Closes #128 item from contributing.md "Good First Issues" table.

Signed-off-by: Luke Inglis <lukeinglis21@yahoo.com>
---
 factory/eval/hygiene.py    | 83 ++++++++++++++++++++++++++++++++----
 tests/eval/test_hygiene.py | 87 ++++++++++++++++++++++++++++++++++++--
 tests/eval/test_runner.py  |  6 +--
 3 files changed, 160 insertions(+), 16 deletions(-)

diff --git a/factory/eval/hygiene.py b/factory/eval/hygiene.py
index 46c3fbe..3ed0165 100644
--- a/factory/eval/hygiene.py
+++ b/factory/eval/hygiene.py
@@ -1,17 +1,18 @@
 """Universal hygiene eval dimensions applied to every factory-managed project.
 
-These 6 dimensions are mandatory and cannot be removed. They are computed by
+These 7 dimensions are mandatory and cannot be removed. They are computed by
 the factory itself (not by per-project eval/score.py) and auto-detect the
 project's tooling. Projects can ADD dimensions via eval/score.py but cannot
 remove any of these.
 
-Together with the 5 growth dimensions in growth.py, these form the 11
+Together with the 5 growth dimensions in growth.py, these form the 12
 mandatory eval dimensions that define the factory's quality baseline.
 
 All functions take a project_path and return an EvalResult-compatible dict.
 If a tool is not detected for a dimension, score is 0.5 (neutral), not 0.
 """
 
+import json
 import os
 import re
 import subprocess
@@ -20,12 +21,13 @@
 # Relative weights within the hygiene category (sum to 1.0).
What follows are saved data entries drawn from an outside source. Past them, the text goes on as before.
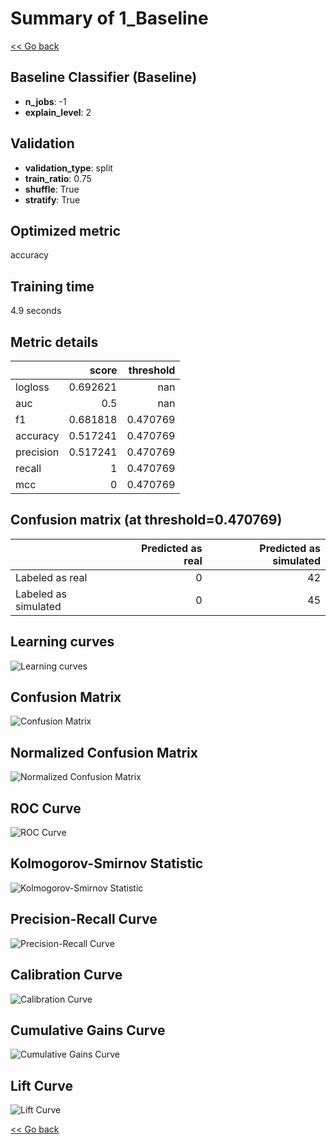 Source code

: # Summary of 1_Baseline

[<< Go back](../README.md)


## Baseline Classifier (Baseline)
- **n_jobs**: -1
- **explain_level**: 2

## Validation
 - **validation_type**: split
 - **train_ratio**: 0.75
 - **shuffle**: True
 - **stratify**: True

## Optimized metric
accuracy

## Training time

4.9 seconds

## Metric details
|           |    score |   threshold |
|:----------|---------:|------------:|
| logloss   | 0.692621 |  nan        |
| auc       | 0.5      |  nan        |
| f1        | 0.681818 |    0.470769 |
| accuracy  | 0.517241 |    0.470769 |
| precision | 0.517241 |    0.470769 |
| recall    | 1        |    0.470769 |
| mcc       | 0        |    0.470769 |


## Confusion matrix (at threshold=0.470769)
|                      |   Predicted as real |   Predicted as simulated |
|:---------------------|--------------------:|-------------------------:|
| Labeled as real      |                   0 |                       42 |
| Labeled as simulated |                   0 |                       45 |

## Learning curves
![Learning curves](learning_curves.png)
## Confusion Matrix

![Confusion Matrix](confusion_matrix.png)


## Normalized Confusion Matrix

![Normalized Confusion Matrix](confusion_matrix_normalized.png)


## ROC Curve

![ROC Curve](roc_curve.png)


## Kolmogorov-Smirnov Statistic

![Kolmogorov-Smirnov Statistic](ks_statistic.png)


## Precision-Recall Curve

![Precision-Recall Curve](precision_recall_curve.png)


## Calibration Curve

![Calibration Curve](calibration_curve_curve.png)


## Cumulative Gains Curve

![Cumulative Gains Curve](cumulative_gains_curve.png)


## Lift Curve

![Lift Curve](lift_curve.png)



[<< Go back](../README.md)
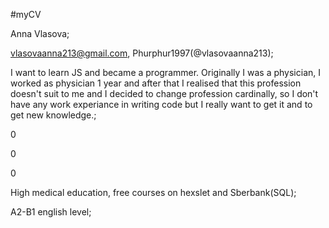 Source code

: #myCV

Anna Vlasova;

vlasovaanna213@gmail.com, Phurphur1997(@vlasovaanna213);

I want to learn JS and became a programmer. Originally I was a physician, I worked as physician 1 year and after that I realised that this profession doesn't suit to me and I decided to change profession cardinally, so I don't have any work experiance in writing code but I really want to get it and to get new knowledge.;

0

0

0

High medical education, free courses on hexslet and Sberbank(SQL);

A2-B1 english level;
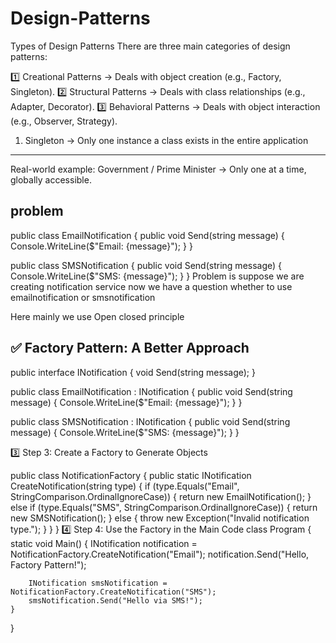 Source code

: # Design-Patterns

Types of Design Patterns
There are three main categories of design patterns:

1️⃣ Creational Patterns → Deals with object creation (e.g., Factory, Singleton).
2️⃣ Structural Patterns → Deals with class relationships (e.g., Adapter, Decorator).
3️⃣ Behavioral Patterns → Deals with object interaction (e.g., Observer, Strategy).


1) Singleton -> Only one instance a class exists in the entire application
----------------
Real-world example: Government / Prime Minister → Only one at a time, globally accessible.
























problem
----------

public class EmailNotification
{
    public void Send(string message)
    {
        Console.WriteLine($"Email: {message}");
    }
}

public class SMSNotification
{
    public void Send(string message)
    {
        Console.WriteLine($"SMS: {message}");
    }
}
Problem is suppose we are creating notification service now we have a question whether to use emailnotification or smsnotification

Here mainly we use Open closed principle

✅ Factory Pattern: A Better Approach
------------------------------------------
public interface INotification
{
    void Send(string message);
}

public class EmailNotification : INotification
{
    public void Send(string message)
    {
        Console.WriteLine($"Email: {message}");
    }
}

public class SMSNotification : INotification
{
    public void Send(string message)
    {
        Console.WriteLine($"SMS: {message}");
    }
}

3️⃣ Step 3: Create a Factory to Generate Objects

public class NotificationFactory
{
    public static INotification CreateNotification(string type)
    {
        if (type.Equals("Email", StringComparison.OrdinalIgnoreCase))
        {
            return new EmailNotification();
        }
        else if (type.Equals("SMS", StringComparison.OrdinalIgnoreCase))
        {
            return new SMSNotification();
        }
        else
        {
            throw new Exception("Invalid notification type.");
        }
    }
}
4️⃣ Step 4: Use the Factory in the Main Code
class Program
{
    static void Main()
    {
        INotification notification = NotificationFactory.CreateNotification("Email");
        notification.Send("Hello, Factory Pattern!");

        INotification smsNotification = NotificationFactory.CreateNotification("SMS");
        smsNotification.Send("Hello via SMS!");
    }
}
 # The runner normalizes these so that hygiene gets 50% of the composite.
 HYGIENE_WEIGHTS = {
-    "tests": 0.30,
-    "lint": 0.15,
-    "type_check": 0.10,
-    "coverage": 0.25,
-    "guard_patterns": 0.10,
-    "config_parser": 0.10,
+    "tests": 0.28,
+    "lint": 0.14,
+    "type_check": 0.09,
+    "coverage": 0.23,
+    "guard_patterns": 0.09,
+    "config_parser": 0.09,
+    "security": 0.08,
 }
 
 
@@ -523,11 +525,73 @@ def eval_config_parser(project_path: Path) -> dict:
         }
 
 
+# ── Dimension 7: security (weight 0.08) ─────────────────────────
+
+
+def eval_security(project_path: Path) -> dict:
+    """Run security scanners across detected sub-projects. Partial credit per issue."""
+    sub_projects = _find_sub_projects(project_path)
+    total_issues = 0
+    ran_any = False
+    details_parts: list[str] = []
+
+    for sp in sub_projects:
+        if _detect_python_project(sp):
+            rc, stdout, stderr = _run_cmd(
+                ["python", "-m", "bandit", "-r", ".", "-f", "json", "-q"], sp,
+            )
+            if rc == 1 and "Command not found" in stderr:
+                continue
+            try:
+                data = json.loads(stdout) if stdout.strip() else {}
+                issues = data.get("results", [])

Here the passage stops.